The Twentieth Century Society has launched a petition calling on Marks & Spencer to abandon the controversial demolition of its store on London's Oxford Street or risk "betraying its own carbon targets".
Launched on 2 December and already supported by more than 1,400 signatures, the petition asks the high-street retailer to retrofit its art deco flagship rather than tearing it down to make space for a new building designed by UK studio Pilbrow & Partners.
The redevelopment would waste the embodied carbon of the existing building, generate 39,500 tonnes of CO2 emissions and counteract M&S's recent commitment to becoming net-zero by 2045, according to The C20 Society director Catherine Croft.
"As recently as September 2021, M&S made admirable commitments to carbon reduction across its business and to achieve net-zero within the coming years," she argued in an open letter to the retailer.
"No matter how it's spun, this proposal is simply incompatible with those commitments."
Listings application turned down
The C20 Society previously filed a listing application for the 1930s Orchard House and its two extensions, which have been home to M&S for the last 90 years, in a bid to preserve its cultural heritage and embodied carbon.
But Westminster City Council turned down the application as it deemed the shop neither "innovative nor of sufficient architectural quality", particularly in light of the various expansions and amendments made to it over the years.
Pilbrow & Partners' redevelopment plans, which were approved by the borough's planning committee last month, will see the six-storey complex with its varying floor levels and ceiling heights replaced by a single 10-storey building.
The new scheme will have almost double the floor space as the original structure, with M&S occupying the lower two levels and part of the first floor while the remainder will be turned into rentable office spaces fringed in garden terraces.
M&S property director Sacha Berendji argued that the new building "positively contributes to our net-zero targets over the long term", as it is lower carbon in operation through its improved energy efficiency and on-site renewable energy.
"We are following the UK Green Building Council's framework to achieve a net-zero carbon building," Pilbrow & Partners explained.
To compensate for the project's 39,500-tonne carbon footprint, M&S will pay for £1.2 million worth of offsets via the Westminster City Council, which will go towards encouraging carbon savings in the local community.
However, this does not make the final project net-zero, as that would require purchasing offsets that actively remove carbon from the atmosphere rather than simply mitigating emissions elsewhere.
According to the architect's own calculations, 2.4 million trees would need to be planted and maintained to suck the emissions generated by the redevelopment out of the atmosphere.
M&S redevelopment "betraying its own carbon targets"
To honour its net-zero goal, Croft argued M&S should renovate and retrofit the existing building to be more energy efficient.

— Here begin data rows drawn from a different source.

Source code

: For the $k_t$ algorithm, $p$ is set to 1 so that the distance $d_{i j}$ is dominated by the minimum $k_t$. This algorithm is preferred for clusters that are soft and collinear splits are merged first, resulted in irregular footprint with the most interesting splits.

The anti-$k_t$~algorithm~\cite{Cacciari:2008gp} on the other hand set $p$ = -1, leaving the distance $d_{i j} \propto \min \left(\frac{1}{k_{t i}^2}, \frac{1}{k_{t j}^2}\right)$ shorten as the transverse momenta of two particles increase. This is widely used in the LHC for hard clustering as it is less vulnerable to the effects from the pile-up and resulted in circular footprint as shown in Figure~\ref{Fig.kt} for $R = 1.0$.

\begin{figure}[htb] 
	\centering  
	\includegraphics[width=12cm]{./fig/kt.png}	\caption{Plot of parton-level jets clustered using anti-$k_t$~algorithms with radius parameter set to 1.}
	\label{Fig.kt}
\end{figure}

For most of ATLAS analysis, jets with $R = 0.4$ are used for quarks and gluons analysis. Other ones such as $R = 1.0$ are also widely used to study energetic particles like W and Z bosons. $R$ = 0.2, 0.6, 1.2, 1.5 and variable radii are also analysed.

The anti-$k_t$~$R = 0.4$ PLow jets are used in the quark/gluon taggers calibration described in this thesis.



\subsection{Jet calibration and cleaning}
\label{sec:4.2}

"The company board risks betraying its own carbon targets in the midst of a global climate crisis," she said. "Save and re-use this building and show your customers and investors that M&S is serious about sustainability and its own net-zero commitments."
"The amount of embodied carbon in the building is enormous compared to the sorts of savings they might be making through encouraging the recycling of clothing," Croft added.

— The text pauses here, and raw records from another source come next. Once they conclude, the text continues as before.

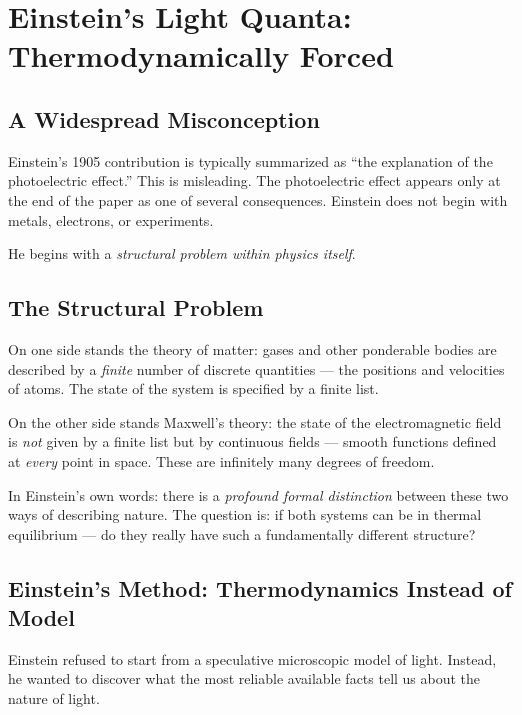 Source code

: \section{Einstein's Light Quanta: Thermodynamically Forced}
\label{sec:einstein}

\subsection{A Widespread Misconception}

Einstein's 1905 contribution is typically summarized as ``the explanation of the 
photoelectric effect.'' This is misleading. The photoelectric effect appears only at 
the end of the paper as one of several consequences. Einstein does not begin with 
metals, electrons, or experiments.

He begins with a \emph{structural problem within physics itself}.

\subsection{The Structural Problem}

On one side stands the theory of matter: gases and other ponderable bodies are 
described by a \emph{finite} number of discrete quantities — the positions and 
velocities of atoms. The state of the system is specified by a finite list.

On the other side stands Maxwell's theory: the state of the electromagnetic field 
is \emph{not} given by a finite list but by continuous fields — smooth functions 
defined at \emph{every} point in space. These are infinitely many degrees of freedom.

In Einstein's own words: there is a \emph{profound formal distinction} between 
these two ways of describing nature. The question is: if both systems can be in 
thermal equilibrium — do they really have such a fundamentally different structure?

\subsection{Einstein's Method: Thermodynamics Instead of Model}

Einstein refused to start from a speculative microscopic model of light. Instead, 
he wanted to discover what the most reliable available facts tell us about the 
nature of light.

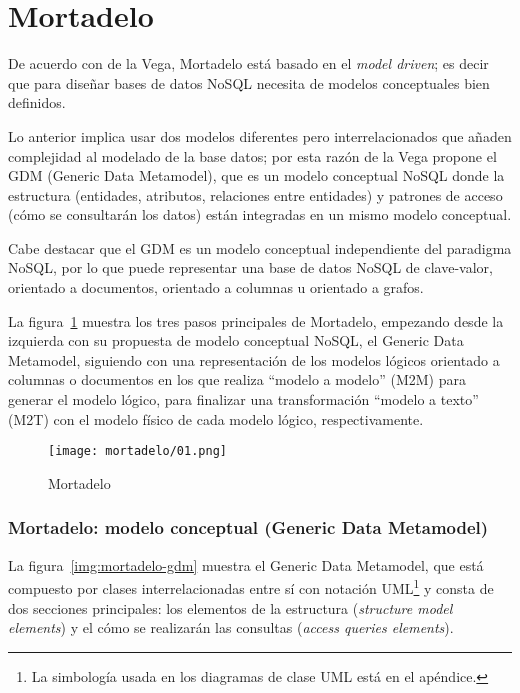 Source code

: \section{Mortadelo}
De acuerdo con de la Vega\cite{de_la_vega_mortadelo_2020}, Mortadelo está basado en el \textit{model driven}; es decir que para diseñar bases de datos NoSQL necesita de modelos conceptuales bien definidos.


Lo anterior implica usar dos modelos diferentes pero interrelacionados que añaden complejidad al modelado de la base datos; por esta razón de la Vega propone el GDM (Generic Data Metamodel), que es un modelo conceptual NoSQL donde la estructura (entidades, atributos, relaciones entre entidades) y patrones de acceso (cómo se consultarán los datos) están integradas en un mismo modelo conceptual.


Cabe destacar que el GDM es un modelo conceptual independiente del paradigma NoSQL, por lo que puede representar una base de datos NoSQL de clave-valor, orientado a documentos, orientado a columnas u orientado a grafos.


La figura~\ref{img:mortadelo-process} muestra los tres pasos principales de Mortadelo, empezando desde la izquierda con su propuesta de modelo conceptual NoSQL, el Generic Data Metamodel, siguiendo con una representación de los modelos lógicos orientado a columnas o documentos en los que realiza ``modelo a modelo'' (M2M) para generar el modelo lógico, para finalizar una transformación ``modelo a texto'' (M2T) con el modelo físico de cada modelo lógico, respectivamente.


\begin{figure}[H] 
    \centering
    \texttt{[image: mortadelo/01.png]}
    \caption{Mortadelo}
    \label{img:mortadelo-process}
\end{figure}

\subsubsection*{Mortadelo: modelo conceptual (Generic Data Metamodel)}

La figura~\ref{img:mortadelo-gdm} muestra el Generic Data Metamodel, que está compuesto por clases interrelacionadas entre sí con notación UML\footnote{La simbología usada en los diagramas de clase UML está en el apéndice.} y consta de dos secciones principales: los elementos de la estructura (\textit{structure model elements}) y el cómo se realizarán las consultas (\textit{access queries elements}).


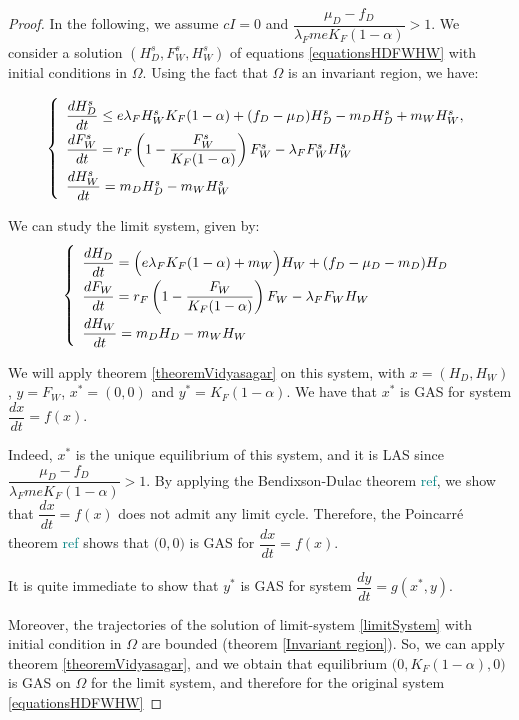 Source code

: \documentclass{article}
\newcommand{\lfw}{\lambda_{F}}
\newcommand{\lfw}{\lambda_{F}}
\newcommand{\marc}[1]{\textcolor{teal}{#1}}
\begin{document}
\begin{proof}
In the following, we assume $cI = 0$ and $\dfrac{\mu_D - f_D}{\lfw m e K_F(1-\alpha)} >1$. We consider a solution $(H_D^s, F_W^s, H_W^s)$ of equations \eqref{equationsHDFWHW} with initial conditions in $\Omega$. Using the fact that $\Omega$ is an invariant region, we have:

\begin{equation}
\def\arraystretch{2}
\left\{ \begin{array}{l}
\dfrac{dH^s_D}{dt} \leq e\lfw H^s_W K_F(1-\alpha) + (f_D - \mu_D) H^s_D - m_D H^s_D + m_W H^s_W , \\
\dfrac{dF^s_W}{dt} = r_F \left(1 - \dfrac{F^s_W}{K_F(1-\alpha)} \right) F^s_W - \lfw F^s_W H^s_W \\
\dfrac{dH^s_W}{dt}= m_D H^s_D - m_W H^s_W 
\end{array} \right.
\end{equation}

We can study the limit system, given by:
\begin{equation}
\def\arraystretch{2}
\left\{ \begin{array}{l}
\dfrac{dH_D}{dt} = \Big(e\lfw K_F(1-\alpha) + m_W\Big)H_W + (f_D - \mu_D - m_D) H_D \\
\dfrac{dF_W}{dt} = r_F \left(1 - \dfrac{F_W}{K_F(1-\alpha)} \right) F_W - \lfw F_W H_W \\
\dfrac{dH_W}{dt}= m_D H_D - m_W H_W 
\end{array} \right.
\label{limitSystem}
\end{equation}

We will apply theorem \ref{theoremVidyasagar} on this system, with $x = (H_D, H_W)$, $y = F_W$, $x^* = (0,0)$ and $y^* = K_F(1- \alpha)$. We have that $x^*$ is GAS for system $\dfrac{dx}{dt} = f(x)$. 

Indeed, $x^*$ is the unique equilibrium of this system, and it is LAS since $\dfrac{\mu_D - f_D}{\lfw m e K_F(1-\alpha)} >1$. By applying the Bendixson-Dulac theorem \marc{ref}, we show that $\dfrac{dx}{dt} = f(x)$ does not admit any limit cycle. Therefore, the Poincarré theorem \marc{ref} shows that $\Big(0, 0\Big)$ is GAS for $\dfrac{dx}{dt} = f(x)$.

It is quite immediate to show that $y^*$ is GAS for system $\dfrac{dy}{dt} = g(x^*, y)$. 

Moreover, the trajectories of the solution of limit-system \eqref{limitSystem} with initial condition in $\Omega$ are bounded (theorem \ref{Invariant region}). So, we can apply theorem \ref{theoremVidyasagar}, and we obtain that equilibrium $\Big(0, K_F(1-\alpha), 0)$ is GAS on $\Omega$ for the limit system, and therefore for the original system \eqref{equationsHDFWHW}
\end{proof}
\end{document}
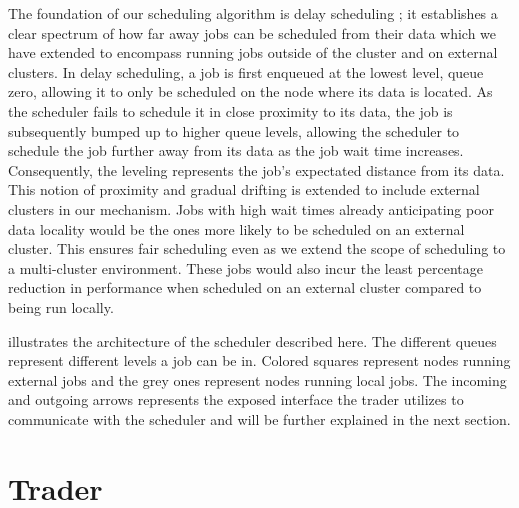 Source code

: The foundation of our scheduling algorithm is delay scheduling
\cite{zaharia_delay_2010}; it establishes a clear spectrum of how far away jobs
can be scheduled from their data which we have extended to encompass running jobs
outside of the cluster and on external clusters. In delay scheduling, a job is
first enqueued at the lowest level, queue zero, allowing it to only be
scheduled on the node where its data is located. As the scheduler fails to
schedule it in close proximity to its data, the job is subsequently bumped up
to higher queue levels, allowing the scheduler to schedule the job further away
from its data as the job wait time increases. Consequently, the leveling
represents the job's expectated distance from its data. This notion of proximity
and gradual drifting is extended to include external clusters in our mechanism.
Jobs with high wait times already anticipating poor data locality would be the
ones more likely to be scheduled on an external cluster. This ensures fair
scheduling even as we extend the scope of scheduling to a multi-cluster
environment. These jobs would also incur the least percentage reduction in
performance when scheduled on an external cluster compared to being run
locally.

 illustrates the architecture of the scheduler described here. The
different queues represent different levels a job can be in. Colored squares
represent nodes running external jobs and the grey ones represent nodes running
local jobs. The incoming and outgoing arrows represents the exposed interface
the trader utilizes to communicate with the scheduler and will be further
explained in the next section.






\section{Trader} \label{trader}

Westminster city councillor Geoff Barraclough, who voted against the scheme, explained during a planning meeting that the project's emissions would effectively negate the carbon savings, which the council is set to achieve over the next 23 years with its £17 million retrofitting scheme.

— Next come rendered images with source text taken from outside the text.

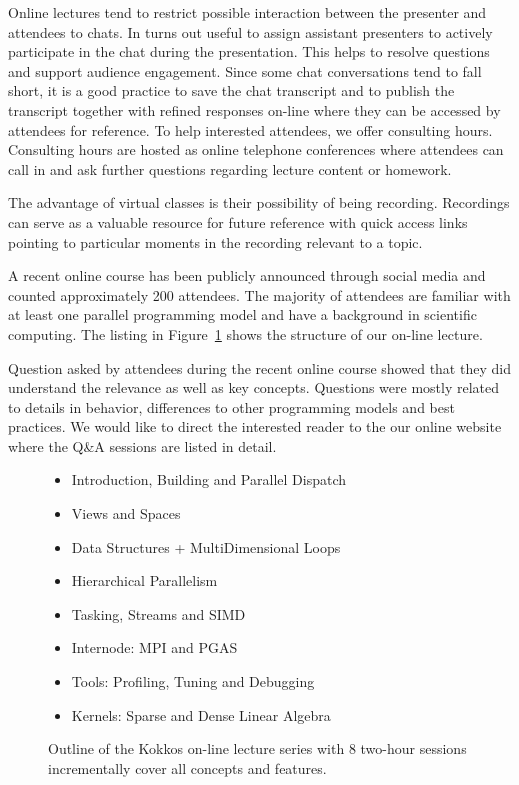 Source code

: Online lectures tend to restrict possible interaction between the presenter and attendees to chats. In turns out useful to assign assistant presenters to actively participate in the chat during the presentation. This helps to resolve questions and support audience engagement. Since some chat conversations tend to fall short, it is a good practice to save the chat transcript and to publish the transcript together with refined responses on-line where they can be accessed by attendees for reference. To help interested attendees, we offer consulting hours. Consulting hours are hosted as online telephone conferences where attendees can call in and ask further questions regarding lecture content or homework.

The advantage of virtual classes is their possibility of being recording. Recordings can serve as a valuable resource for future reference with quick access links pointing to particular moments in the recording relevant to a topic. 

A recent online course\cite{KOKKOS_LECTURE} has been publicly announced through social media and counted approximately 200 attendees. The majority of attendees are familiar with at least one parallel programming model and have a background in scientific computing. The listing in Figure~\ref{fig:lectureOutline} shows the structure of our on-line lecture.

Question asked by attendees during the recent online course showed that they did understand the relevance as well as key concepts. Questions were mostly related to details in behavior, differences to other programming models and best practices. We would like to direct the interested reader to the our online website where the Q\&A sessions are listed in detail.

\begin{figure}

\begin{itemize}
\item Introduction, Building and Parallel Dispatch
\item Views and Spaces
\item Data Structures + MultiDimensional Loops
\item Hierarchical Parallelism
\item Tasking, Streams and SIMD
\item Internode: MPI and PGAS
\item Tools: Profiling, Tuning and Debugging
\item Kernels: Sparse and Dense Linear Algebra
\end{itemize}
\caption{Outline of the Kokkos on-line lecture series with 8 two-hour sessions incrementally cover all concepts and features.}
\label{fig:lectureOutline}
\end{figure}




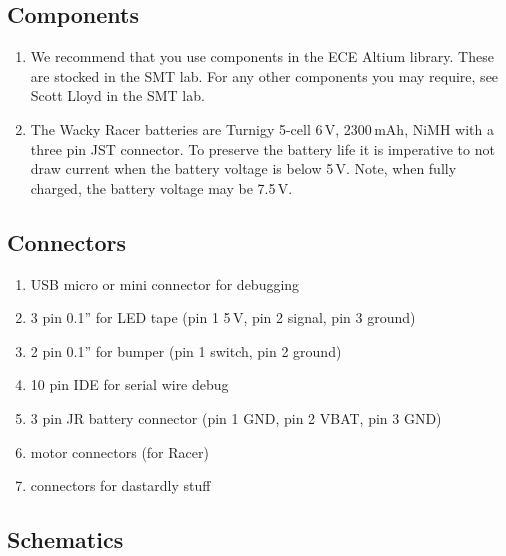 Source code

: \documentclass[11pt, a4paper]{article}
\begin{document}
\subsection{Components}

\begin{enumerate}
\item We recommend that you use components in the ECE Altium library.
  These are stocked in the SMT lab.  For any other components you may
  require, see Scott Lloyd in the SMT lab.

\item The Wacky Racer batteries are Turnigy 5-cell 6\,V, 2300\,mAh,
  NiMH with a three pin JST connector.  To preserve the battery life
  it is imperative to not draw current when the battery voltage is
  below 5\,V.  Note, when fully charged, the battery voltage may be 7.5\,V.
\end{enumerate}


\subsection{Connectors}

\begin{enumerate}
\item USB micro or mini connector for debugging
\item 3 pin 0.1'' for LED tape (pin 1 5\,V, pin 2 signal, pin 3 ground)
\item 2 pin 0.1'' for bumper (pin 1 switch, pin 2 ground)
\item 10 pin IDE for serial wire debug
\item 3 pin JR battery connector (pin 1 GND, pin 2 VBAT, pin 3 GND)
\item motor connectors (for Racer)
\item connectors for dastardly stuff
\end{enumerate}


\subsection{Schematics}
\end{document}
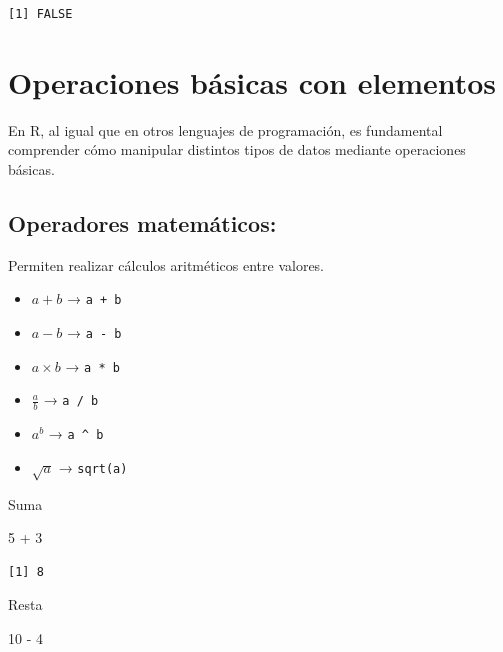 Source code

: \documentclass[
  letterpaper,
  DIV=11,
  numbers=noendperiod,
  twoside]{scrreprt}
\newenvironment{Shaded}{\begin{snugshade}}{\end{snugshade}}
\newcommand{\DecValTok}[1]{\textcolor[rgb]{0.68,0.00,0.00}{#1}}
\newcommand{\SpecialCharTok}[1]{\textcolor[rgb]{0.37,0.37,0.37}{#1}}
\providecommand{\tightlist}{%
  \setlength{\itemsep}{0pt}\setlength{\parskip}{0pt}}\usepackage{longtable,booktabs,array}
\begin{document}
\begin{verbatim}
[1] FALSE
\end{verbatim}

\section{Operaciones básicas con
elementos}\label{operaciones-buxe1sicas-con-elementos}

En R, al igual que en otros lenguajes de programación, es fundamental
comprender cómo manipular distintos tipos de datos mediante operaciones
básicas.

\subsection{Operadores matemáticos:}\label{operadores-matemuxe1ticos}

Permiten realizar cálculos aritméticos entre valores.

\begin{itemize}
\tightlist
\item
  \(a + b\) → \texttt{a\ +\ b}\\
\item
  \(a - b\) → \texttt{a\ -\ b}\\
\item
  \(a \times b\) → \texttt{a\ *\ b}\\
\item
  \(\frac{a}{b}\) → \texttt{a\ /\ b}\\
\item
  \(a^b\) → \texttt{a\ \^{}\ b}\\
\item
  \(\sqrt{a}\) → \texttt{sqrt(a)}
\end{itemize}

Suma

\begin{Shaded}
\begin{Highlighting}[]
\DecValTok{5} \SpecialCharTok{+} \DecValTok{3}
\end{Highlighting}
\end{Shaded}

\begin{verbatim}
[1] 8
\end{verbatim}

Resta

\begin{Shaded}
\begin{Highlighting}[]
\DecValTok{10} \SpecialCharTok{{-}} \DecValTok{4}
\end{Highlighting}
\end{Shaded}
\end{document}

Earlier this year, Westminster City Council signed off another controversial redevelopment near Picadilly, which will see the 1960s French Railways House torn down in favour of an eight-storey complex designed by Make.
"It's a borough, which has just about the highest pressure for redevelopment in the whole country," Croft told Dezeen.
"It would be good if the borough were tougher on environmental issues and prepared to take the lead more because it's absolutely up at the forefront of the debate."
The top image is courtesy of Google Street View.